Как рассказал потом Кейзо, он действительно пошел кормить собак и, как ему показалось, увидел их, но это было ошибкой, а обернувшись, он уже не увидел палатки. Сначала он не осознал, что заблудился — так быстро все произошло, — но через полчаса блужданий в «правильном» направлении понял это и принял единственно верное решение: остановиться и ждать. С помощью плоскогубцев — единственного инструмента, который у него был, — Кейзо вырыл себе небольшую ямку, в которой помещались только ноги, и пытался в ней хоть немного укрыться от ветра. Это получалось плохо — снег проникал повсюду, так что приходилось время от времени вылезать из убежища и согреваться. Рано утром, услышав отдаленные крики, он вылез из своей берлоги, в которой провел тринадцать часов!

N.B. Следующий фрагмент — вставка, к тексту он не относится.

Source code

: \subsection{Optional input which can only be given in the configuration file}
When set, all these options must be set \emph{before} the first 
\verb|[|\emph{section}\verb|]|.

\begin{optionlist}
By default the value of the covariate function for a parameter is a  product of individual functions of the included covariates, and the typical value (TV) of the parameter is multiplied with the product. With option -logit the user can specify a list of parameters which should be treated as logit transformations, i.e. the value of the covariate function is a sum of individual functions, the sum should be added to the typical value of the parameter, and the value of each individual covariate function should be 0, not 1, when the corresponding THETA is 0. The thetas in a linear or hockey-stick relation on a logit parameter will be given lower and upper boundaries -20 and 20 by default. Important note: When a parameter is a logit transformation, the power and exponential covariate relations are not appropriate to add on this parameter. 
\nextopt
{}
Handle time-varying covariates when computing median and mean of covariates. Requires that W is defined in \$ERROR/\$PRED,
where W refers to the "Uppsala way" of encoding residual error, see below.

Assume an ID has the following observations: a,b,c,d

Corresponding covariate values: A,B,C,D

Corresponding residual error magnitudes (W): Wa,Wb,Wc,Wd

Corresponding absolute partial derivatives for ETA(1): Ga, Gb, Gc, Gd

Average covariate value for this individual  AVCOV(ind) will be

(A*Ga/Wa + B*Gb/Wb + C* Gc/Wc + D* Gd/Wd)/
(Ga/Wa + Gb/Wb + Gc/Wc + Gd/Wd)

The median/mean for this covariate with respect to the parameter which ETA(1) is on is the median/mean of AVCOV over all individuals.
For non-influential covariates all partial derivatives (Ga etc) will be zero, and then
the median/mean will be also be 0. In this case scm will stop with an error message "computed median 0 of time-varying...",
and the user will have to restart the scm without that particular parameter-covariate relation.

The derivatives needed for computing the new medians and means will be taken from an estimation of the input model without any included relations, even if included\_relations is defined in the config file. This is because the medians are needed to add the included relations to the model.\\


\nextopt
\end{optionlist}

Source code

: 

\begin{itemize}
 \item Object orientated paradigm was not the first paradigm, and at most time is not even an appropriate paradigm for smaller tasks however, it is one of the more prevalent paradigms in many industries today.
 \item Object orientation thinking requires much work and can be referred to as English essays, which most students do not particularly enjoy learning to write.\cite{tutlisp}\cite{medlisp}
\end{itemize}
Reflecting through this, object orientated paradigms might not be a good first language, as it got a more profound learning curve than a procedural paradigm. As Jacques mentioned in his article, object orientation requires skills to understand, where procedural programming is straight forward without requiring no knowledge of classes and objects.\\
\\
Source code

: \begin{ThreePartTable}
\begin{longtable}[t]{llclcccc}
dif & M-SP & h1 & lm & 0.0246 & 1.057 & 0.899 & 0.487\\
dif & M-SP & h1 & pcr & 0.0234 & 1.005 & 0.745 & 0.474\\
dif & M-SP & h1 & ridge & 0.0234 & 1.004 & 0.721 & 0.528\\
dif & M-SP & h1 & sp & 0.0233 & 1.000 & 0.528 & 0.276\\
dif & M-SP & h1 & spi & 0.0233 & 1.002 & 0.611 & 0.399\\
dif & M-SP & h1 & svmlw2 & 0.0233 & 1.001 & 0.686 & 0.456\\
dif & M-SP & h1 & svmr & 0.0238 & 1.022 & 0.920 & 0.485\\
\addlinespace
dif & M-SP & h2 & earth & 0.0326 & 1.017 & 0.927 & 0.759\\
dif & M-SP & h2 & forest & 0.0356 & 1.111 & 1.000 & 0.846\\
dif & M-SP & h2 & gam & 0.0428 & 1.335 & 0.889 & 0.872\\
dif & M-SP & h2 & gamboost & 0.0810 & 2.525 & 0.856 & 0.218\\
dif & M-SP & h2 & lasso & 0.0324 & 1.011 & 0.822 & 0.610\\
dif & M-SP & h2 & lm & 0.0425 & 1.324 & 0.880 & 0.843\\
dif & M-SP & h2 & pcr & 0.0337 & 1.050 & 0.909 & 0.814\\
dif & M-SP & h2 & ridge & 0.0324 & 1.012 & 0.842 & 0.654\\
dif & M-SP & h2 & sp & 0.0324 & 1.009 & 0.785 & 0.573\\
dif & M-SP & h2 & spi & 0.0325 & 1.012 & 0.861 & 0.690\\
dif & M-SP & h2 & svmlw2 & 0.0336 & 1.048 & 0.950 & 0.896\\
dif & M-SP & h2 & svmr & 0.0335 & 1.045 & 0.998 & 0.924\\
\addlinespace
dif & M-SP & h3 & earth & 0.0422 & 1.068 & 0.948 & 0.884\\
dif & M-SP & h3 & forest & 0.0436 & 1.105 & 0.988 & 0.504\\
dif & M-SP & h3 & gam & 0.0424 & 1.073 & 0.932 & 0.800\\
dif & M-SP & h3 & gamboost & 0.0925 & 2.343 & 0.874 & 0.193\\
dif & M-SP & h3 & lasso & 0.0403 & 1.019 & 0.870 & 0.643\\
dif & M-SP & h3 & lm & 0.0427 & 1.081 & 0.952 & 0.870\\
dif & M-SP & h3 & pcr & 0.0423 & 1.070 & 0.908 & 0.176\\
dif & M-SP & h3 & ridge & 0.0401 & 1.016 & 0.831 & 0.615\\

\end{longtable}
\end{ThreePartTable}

Вечером была радиосвязь с Мирным. Они все пытались узнать, почему мы простояли весь сегодняшний день. Пришлось рассказать им о происшедшем, и сразу же на Кейзо с расспросами навалилась целая команда корреспондентов. Мирный сообщил также, что два самолета Ил-14, на борту которых находилась вся съемочная бригада, журналисты и моя Наталья, сегодня предприняли попытку прорваться в Мирный, но из-за непогоды вынуждены были развернуться и уйти на запасной аэродром на станции Прогресс в четырех часах лета от Мирного. Сейчас они находятся там в ожидании погоды в Мирном, которая, как и у нас, оставляла желать лучшего…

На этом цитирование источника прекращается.